Third party funding in international arbitration
Abritration is the most efficient and time saving process but the excessive costs attached with it cannot be neglected. Concept of third party funding means when a third random party comes into the agreement with the two parties to fund the arbitration procedure and help the financially weaker claimants to successfuly achieve their legal interests ; without rising their personal assets.
But this process is not widely accepted by the countries as it contrasts their national public policy.There are two issues faced by the parties where third party funding agreements takes place.
- An arbitration award can be challenged by the court where the third party funding agreement is present , stating that it violates the public policy of the country.
- The third party funding agreement can be volative in the own sense in some jurisdiction where courts do not accept this procedure. This might create problem for the funder to record his financial aids.
Scenario of this concept in different countries
It is noted that many countries with well established judicial system have adopted this procedure or amended their legislations with new order supporting third party funding .
New to study the specific legal issues which would arise in the above mentioned issues it is necessary to understand the existing legal situation of nations regarding third party funding agreements .
A decade ago , English Courts had recognised the importance of third party funding and made it legitimate . The turning part came when the Supreme Court in Arkin V Borchard lines Ltd . described commerical funders as group who provide help to those seeking justice which they cannot due to lack of financial crisis.
The country also recognised the value of third party funding and gave it legitimacy .
On 10th jan ,2017 the Singapore parliament passed a civil law act which come into force in March 2017 . This has allowed Singapore to use third party funding in international arbitration. But at present it is forbidden in domestic courts of Singapore.
The concept of third party funding is recognised in few states of India. Like in Maharashtra , Gujarat, Madhya Pradesh and Uttar Pradesh. Order 25 rule 1 of CPC provides that courts of the above mentioned states have the power to secure cost for litigation by asking the financer to become a party and depositing the cost .
The rule of third party funding is not new to Indian judicial system but still it lacks proper implementation all over India . There is no mention of third party in Arbitration and Concillation act . In international arbitration agreements where third party funding is required the rules of FEMA are used .
Following are the situations which arise in imparting arbitral award where the claimant has been funded by a third party.
- The seat of arbitration - It depends from country to country whether they accept third party funding or not. There is no uniform decision on this. Many times New York courts have allowed third party funding but Irish courts have always denied.
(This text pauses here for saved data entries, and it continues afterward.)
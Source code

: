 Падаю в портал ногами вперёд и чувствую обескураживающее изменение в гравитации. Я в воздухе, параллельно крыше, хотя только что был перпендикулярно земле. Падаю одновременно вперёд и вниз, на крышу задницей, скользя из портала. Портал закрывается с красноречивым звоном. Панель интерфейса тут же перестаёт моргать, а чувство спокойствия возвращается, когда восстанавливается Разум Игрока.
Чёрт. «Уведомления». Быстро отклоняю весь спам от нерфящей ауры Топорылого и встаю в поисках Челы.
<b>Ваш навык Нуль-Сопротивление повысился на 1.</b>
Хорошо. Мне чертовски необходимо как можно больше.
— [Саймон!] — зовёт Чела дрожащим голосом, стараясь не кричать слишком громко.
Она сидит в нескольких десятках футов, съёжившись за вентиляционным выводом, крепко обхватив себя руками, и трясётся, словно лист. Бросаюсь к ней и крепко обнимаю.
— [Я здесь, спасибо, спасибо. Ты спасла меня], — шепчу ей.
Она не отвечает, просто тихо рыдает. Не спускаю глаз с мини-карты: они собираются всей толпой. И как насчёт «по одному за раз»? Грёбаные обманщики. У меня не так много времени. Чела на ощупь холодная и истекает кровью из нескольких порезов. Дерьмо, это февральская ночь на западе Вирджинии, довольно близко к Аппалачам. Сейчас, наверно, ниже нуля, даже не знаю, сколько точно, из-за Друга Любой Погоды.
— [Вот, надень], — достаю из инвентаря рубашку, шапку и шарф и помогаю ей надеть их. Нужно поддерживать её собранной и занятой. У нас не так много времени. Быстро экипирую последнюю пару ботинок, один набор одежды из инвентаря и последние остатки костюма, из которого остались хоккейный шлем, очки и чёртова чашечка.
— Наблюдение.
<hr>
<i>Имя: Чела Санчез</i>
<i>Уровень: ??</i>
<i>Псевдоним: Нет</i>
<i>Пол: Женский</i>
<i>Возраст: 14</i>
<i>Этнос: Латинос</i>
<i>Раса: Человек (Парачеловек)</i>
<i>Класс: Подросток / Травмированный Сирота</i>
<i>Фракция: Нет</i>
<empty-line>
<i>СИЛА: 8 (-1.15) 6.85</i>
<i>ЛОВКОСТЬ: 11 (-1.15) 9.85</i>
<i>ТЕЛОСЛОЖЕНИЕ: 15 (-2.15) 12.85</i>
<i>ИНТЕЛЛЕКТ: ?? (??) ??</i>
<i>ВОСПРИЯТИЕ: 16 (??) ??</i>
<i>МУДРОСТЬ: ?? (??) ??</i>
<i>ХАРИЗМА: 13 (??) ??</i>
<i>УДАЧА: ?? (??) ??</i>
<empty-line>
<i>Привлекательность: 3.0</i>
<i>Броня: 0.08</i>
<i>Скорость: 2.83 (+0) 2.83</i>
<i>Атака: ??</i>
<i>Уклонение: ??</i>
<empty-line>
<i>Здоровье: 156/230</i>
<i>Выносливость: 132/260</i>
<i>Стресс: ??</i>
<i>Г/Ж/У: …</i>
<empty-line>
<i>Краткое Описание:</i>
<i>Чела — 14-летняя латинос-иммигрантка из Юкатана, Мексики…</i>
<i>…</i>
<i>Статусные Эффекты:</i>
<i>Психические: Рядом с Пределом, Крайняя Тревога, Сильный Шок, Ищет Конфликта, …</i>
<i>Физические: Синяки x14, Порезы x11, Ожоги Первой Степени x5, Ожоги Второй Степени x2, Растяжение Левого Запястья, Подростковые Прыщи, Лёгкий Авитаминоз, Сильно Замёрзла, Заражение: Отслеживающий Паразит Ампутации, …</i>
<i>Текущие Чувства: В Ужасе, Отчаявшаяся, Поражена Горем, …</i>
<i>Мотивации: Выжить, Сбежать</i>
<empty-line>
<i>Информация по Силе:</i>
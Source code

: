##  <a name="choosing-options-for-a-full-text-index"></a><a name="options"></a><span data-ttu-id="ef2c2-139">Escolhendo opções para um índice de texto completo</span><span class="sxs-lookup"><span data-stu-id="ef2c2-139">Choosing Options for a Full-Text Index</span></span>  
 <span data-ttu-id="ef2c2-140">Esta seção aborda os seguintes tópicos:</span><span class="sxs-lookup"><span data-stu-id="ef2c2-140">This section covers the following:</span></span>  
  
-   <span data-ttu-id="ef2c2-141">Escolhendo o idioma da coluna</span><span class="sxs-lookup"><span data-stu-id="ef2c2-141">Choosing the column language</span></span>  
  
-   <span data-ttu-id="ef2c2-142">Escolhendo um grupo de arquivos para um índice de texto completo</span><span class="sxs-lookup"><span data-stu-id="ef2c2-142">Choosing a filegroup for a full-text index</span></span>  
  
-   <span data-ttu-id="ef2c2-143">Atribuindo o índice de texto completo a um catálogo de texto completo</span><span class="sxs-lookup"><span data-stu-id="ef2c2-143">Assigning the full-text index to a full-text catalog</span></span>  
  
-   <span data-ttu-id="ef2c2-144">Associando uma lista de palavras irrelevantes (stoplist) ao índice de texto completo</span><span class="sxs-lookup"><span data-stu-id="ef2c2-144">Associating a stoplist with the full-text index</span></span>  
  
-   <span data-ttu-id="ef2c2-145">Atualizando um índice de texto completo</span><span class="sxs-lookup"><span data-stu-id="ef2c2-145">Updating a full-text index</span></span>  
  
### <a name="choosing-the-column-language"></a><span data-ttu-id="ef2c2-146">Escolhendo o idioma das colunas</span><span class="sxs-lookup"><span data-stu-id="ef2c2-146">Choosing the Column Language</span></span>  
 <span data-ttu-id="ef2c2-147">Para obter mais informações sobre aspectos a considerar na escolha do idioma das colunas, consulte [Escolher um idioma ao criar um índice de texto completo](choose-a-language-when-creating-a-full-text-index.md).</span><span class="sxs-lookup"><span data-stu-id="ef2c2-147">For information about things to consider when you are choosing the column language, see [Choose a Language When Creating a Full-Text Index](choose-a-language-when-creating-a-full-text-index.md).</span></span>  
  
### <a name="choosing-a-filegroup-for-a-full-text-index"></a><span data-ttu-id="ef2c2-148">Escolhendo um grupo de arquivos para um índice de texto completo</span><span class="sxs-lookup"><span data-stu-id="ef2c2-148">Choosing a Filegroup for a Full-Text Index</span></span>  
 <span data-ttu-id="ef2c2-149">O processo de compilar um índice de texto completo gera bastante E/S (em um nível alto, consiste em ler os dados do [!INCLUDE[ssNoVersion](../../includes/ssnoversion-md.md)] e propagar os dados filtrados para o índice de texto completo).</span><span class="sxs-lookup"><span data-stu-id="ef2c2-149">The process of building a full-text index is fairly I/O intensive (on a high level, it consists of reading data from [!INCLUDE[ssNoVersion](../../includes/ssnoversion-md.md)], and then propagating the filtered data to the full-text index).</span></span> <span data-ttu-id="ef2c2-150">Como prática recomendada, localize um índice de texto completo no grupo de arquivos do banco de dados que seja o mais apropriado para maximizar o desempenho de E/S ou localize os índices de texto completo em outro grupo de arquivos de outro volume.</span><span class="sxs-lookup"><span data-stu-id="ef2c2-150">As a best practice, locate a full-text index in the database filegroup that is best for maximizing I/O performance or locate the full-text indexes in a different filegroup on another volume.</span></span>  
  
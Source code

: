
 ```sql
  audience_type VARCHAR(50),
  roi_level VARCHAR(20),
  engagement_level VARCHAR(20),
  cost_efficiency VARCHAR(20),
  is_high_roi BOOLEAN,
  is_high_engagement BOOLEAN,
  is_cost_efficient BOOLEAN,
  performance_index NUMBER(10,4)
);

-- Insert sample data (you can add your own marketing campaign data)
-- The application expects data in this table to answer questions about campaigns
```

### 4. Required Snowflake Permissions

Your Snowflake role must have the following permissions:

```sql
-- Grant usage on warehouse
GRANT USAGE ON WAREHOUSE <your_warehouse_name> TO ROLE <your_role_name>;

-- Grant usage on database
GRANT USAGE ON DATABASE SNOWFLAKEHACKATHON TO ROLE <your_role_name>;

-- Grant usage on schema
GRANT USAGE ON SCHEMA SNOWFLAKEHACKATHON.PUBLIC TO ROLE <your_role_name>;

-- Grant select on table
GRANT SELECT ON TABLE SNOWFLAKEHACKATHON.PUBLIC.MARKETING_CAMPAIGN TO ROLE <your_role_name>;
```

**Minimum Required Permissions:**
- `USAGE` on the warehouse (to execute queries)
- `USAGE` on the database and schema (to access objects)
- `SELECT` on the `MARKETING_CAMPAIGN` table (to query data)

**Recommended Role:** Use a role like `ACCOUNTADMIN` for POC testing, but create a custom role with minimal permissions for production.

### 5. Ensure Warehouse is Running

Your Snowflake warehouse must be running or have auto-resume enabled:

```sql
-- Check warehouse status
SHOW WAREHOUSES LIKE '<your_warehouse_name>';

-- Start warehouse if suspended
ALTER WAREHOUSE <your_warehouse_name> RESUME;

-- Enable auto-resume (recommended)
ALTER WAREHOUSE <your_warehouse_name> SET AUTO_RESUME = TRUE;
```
- Third party funding agreements where claimants resides - If the third party agreement is entered into where the claimant resides then it is valid . But what if the award is enforced in a different jurisdiction ? Then , also the claimant has right to recover the costs . But this depends upon the approach of individual court .
- Validity of third party funding agreement and the award at the place of execution- A third party funding agreement can be entered into at any place where the claimant reside no matter whether jurisdiction is there or not . When it comes to award it shall be given where the jurisdiction allows a third party funder.
Hence the execution of award, where the third party funding agreement is present is usually dependent on the legitimacy of such agreements in that jurisdiction . And in the case of India the arbitration award which is obtained due to third party funding cannot be set as violative of public policy of India as order 25 rule 1 provides the third party funding in litigation.